- The Washington Times - Wednesday, November 20, 2024

Championing transgender rights may not have done Democrats any favors in the election, but the Biden administration still pulled out the stops for Transgender Day of Remembrance.

“Today, on Transgender Day of Remembrance, we mourn the transgender Americans whose lives were taken this year in horrific acts of violence,” said President Biden in a Wednesday statement. “There should be no place for hate in America — and yet too many transgender Americans, including young people, are cruelly targeted and face harassment simply for being themselves. It’s wrong.”

Health and Human Services Assistant Secretary Rachel Levine, the first Senate-confirmed transgender official in U.S. history, said that the administration “stands firmly with all transgender people.”

“On this Transgender Day of Remembrance, we mourn the people who lost their lives to transphobia and anti-transgender violence this year and remember what those people meant to their loved ones and their communities,” Dr. Levine said in a statement.

Other federal offices marking the date included the Department of Labor; the State Department; the Centers for Disease Control’s Division of HIV Prevention, and the Veterans Health Administration Office of Diversity, Equity and Inclusion.

Donna Peterkin, director of the VHA DEI office, asked employees to “take a moment of silence to reflect on the struggles and honor the resilience of transgender, non-binary, and gender-diverse individuals and to think of Veterans who were not able to serve openly or who were removed from the military,” according to a leaked memo posted by Libs of TikTok.

The statements show the administration has no plan to distance itself from transgender rights despite post-election indications that voters are moving rightward on gender identity issues.

An Associated Press VoteCast survey found that more than half of voters who cast ballots in the Nov. 5 election agreed that government and societal support for transgender rights has gone too far.

Launched in 1999, Transgender Day of Remembrance honors those “whose lives were lost in acts of anti-transgender violence,” according to the LGBTQ group GLAAD, a situation that the Human Rights Campaign described as an “epidemic.”

In its annual report released Tuesday, the HRC said that 36 “transgender and gender-expansive” Americans have been killed since Nov. 20, 2023.

That’s up from 33 people in the previous 12-month period, and 34 in 2022, but HRC said its criteria was expanded this year to include “people who are cisgender and gender non-conforming in their gender expression/presentation.”
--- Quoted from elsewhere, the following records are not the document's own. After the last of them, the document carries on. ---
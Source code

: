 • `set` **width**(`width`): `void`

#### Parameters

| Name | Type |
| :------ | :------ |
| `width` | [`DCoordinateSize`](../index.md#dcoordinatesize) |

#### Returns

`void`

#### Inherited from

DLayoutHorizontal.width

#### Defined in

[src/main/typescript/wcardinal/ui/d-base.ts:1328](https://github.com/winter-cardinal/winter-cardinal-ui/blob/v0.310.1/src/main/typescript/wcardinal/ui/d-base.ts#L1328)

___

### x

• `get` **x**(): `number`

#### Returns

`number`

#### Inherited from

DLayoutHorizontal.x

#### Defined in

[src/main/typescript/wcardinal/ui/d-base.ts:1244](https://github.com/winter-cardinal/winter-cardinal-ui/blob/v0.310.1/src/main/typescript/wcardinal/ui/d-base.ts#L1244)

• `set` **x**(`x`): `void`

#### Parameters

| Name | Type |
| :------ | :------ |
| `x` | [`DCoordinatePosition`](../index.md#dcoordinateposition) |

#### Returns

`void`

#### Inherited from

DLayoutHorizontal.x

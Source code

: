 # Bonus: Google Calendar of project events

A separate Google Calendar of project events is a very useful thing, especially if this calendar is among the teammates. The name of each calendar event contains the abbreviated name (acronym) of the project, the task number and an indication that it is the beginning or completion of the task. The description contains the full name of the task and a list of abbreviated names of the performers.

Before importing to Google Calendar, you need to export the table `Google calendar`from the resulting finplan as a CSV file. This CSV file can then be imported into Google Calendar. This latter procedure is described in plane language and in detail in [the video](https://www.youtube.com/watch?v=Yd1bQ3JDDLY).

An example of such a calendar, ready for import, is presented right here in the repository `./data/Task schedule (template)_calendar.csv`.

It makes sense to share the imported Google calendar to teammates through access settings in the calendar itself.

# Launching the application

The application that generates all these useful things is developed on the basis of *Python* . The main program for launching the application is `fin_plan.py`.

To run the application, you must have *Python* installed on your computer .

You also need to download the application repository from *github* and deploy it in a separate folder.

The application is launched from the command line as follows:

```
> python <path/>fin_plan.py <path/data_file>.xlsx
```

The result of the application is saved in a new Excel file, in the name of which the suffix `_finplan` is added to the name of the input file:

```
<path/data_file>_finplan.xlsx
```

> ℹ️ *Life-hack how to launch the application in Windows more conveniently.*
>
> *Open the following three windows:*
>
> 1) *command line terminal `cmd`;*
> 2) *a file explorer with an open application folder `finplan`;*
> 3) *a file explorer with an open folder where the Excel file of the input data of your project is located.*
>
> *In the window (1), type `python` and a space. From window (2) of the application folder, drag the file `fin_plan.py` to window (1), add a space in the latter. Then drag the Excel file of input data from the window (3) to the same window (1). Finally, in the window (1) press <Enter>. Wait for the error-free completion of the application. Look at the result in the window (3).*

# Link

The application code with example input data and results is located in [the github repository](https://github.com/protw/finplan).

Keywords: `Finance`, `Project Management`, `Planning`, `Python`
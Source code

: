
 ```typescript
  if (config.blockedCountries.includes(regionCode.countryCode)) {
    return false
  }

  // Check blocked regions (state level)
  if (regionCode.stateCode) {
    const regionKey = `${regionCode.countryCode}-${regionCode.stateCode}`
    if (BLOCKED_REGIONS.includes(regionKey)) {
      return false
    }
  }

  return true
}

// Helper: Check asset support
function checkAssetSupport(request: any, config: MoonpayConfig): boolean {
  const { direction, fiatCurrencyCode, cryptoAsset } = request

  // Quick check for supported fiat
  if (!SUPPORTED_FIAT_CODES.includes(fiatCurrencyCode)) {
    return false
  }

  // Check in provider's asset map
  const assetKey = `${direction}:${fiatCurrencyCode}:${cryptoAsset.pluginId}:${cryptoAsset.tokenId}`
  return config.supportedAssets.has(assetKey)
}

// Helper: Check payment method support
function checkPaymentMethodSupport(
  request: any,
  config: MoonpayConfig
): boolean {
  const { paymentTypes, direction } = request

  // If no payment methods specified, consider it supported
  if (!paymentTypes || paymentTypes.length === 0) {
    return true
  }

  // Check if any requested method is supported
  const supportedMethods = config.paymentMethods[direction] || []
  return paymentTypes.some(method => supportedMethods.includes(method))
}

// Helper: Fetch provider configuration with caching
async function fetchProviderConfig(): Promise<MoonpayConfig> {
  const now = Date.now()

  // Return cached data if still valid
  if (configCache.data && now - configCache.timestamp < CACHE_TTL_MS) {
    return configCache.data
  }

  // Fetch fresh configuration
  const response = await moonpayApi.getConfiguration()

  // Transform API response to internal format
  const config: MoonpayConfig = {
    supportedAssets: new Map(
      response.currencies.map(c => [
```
“The decision to expand our inclusion criteria was made in acknowledgement that these victims lost their lives to the same transphobic forces, and thus should be memorialized and included in discussions of the epidemic of anti-trans violence,” said the HRC.

Critics have long argued that Transgender Day of Remembrance is overblown.
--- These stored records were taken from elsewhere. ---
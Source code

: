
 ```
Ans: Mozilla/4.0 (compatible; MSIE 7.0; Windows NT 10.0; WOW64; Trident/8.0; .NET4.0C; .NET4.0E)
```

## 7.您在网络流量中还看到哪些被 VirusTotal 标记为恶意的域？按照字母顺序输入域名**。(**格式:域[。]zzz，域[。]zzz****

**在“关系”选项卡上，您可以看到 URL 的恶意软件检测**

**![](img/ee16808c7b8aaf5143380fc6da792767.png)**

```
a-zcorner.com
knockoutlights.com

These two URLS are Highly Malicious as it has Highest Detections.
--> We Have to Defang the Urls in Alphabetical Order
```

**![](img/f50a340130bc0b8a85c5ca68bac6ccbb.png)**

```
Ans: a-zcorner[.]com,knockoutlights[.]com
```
They cite data showing that transgender people are actually less likely to be the victims of homicide than Americans at large; that some of the victims were involved in illegal activity, and that about a third were killed by “intimate partners,” relatives or friends, in cases where a suspect has been identified.

One of those who died in 2024, 45-year-old Yella (Robert) Clark, was killed in prison while serving time for murder. Police said another victim, 14-year-old Pauly Likens, was murdered after meeting an adult male for sex via the Grindr app, a dating app for LGBTQ users.

In another case, police charged Jaylen Hill with killing his cousin, Righteous Torrence Hill, 35, during an argument over borrowing Righteous’ car. The victim’s mother told GLAAD that “it was not because he was transgender.”

Since 2013, the HRC found that 83% of those killed were male-to-female transgender people, and 61% were Black male-to-female transgender people, but it’s also possible that adopting an opposite-sex identity may be useful in avoiding becoming a victim.

Kentucky State University associate professor Wilfred Reilly found that the 2017 homicide death rate for transgender people was about 1.48 per 100,000, less than a third of the overall murder rate of about 5 per 100,000 and a fraction of the rate for men in general (6.68) or black people (18.8).

Mr. Reilly said Wednesday that “nothing has changed” since he ran those numbers.

“HRC stats show 30-40 trans murders annually,” he said in an email. “If we assume that even just 0.5% of people are trans, that’s a rate far lower than that for Blacks, poor whites, people living in the South, or literally just males overall.”

A 2017 study in the American Journal of Public Health found that the “overall homicide rate of transgender individuals was likely to be less than that of cisgender individuals,” based on crime data from 2010-14.

At the same time, the study found that the homicide rates for young Black and Hispanic male-to-female transgender people was “almost certainly higher than were those of cisfeminine comparators,” meaning biological women and girls.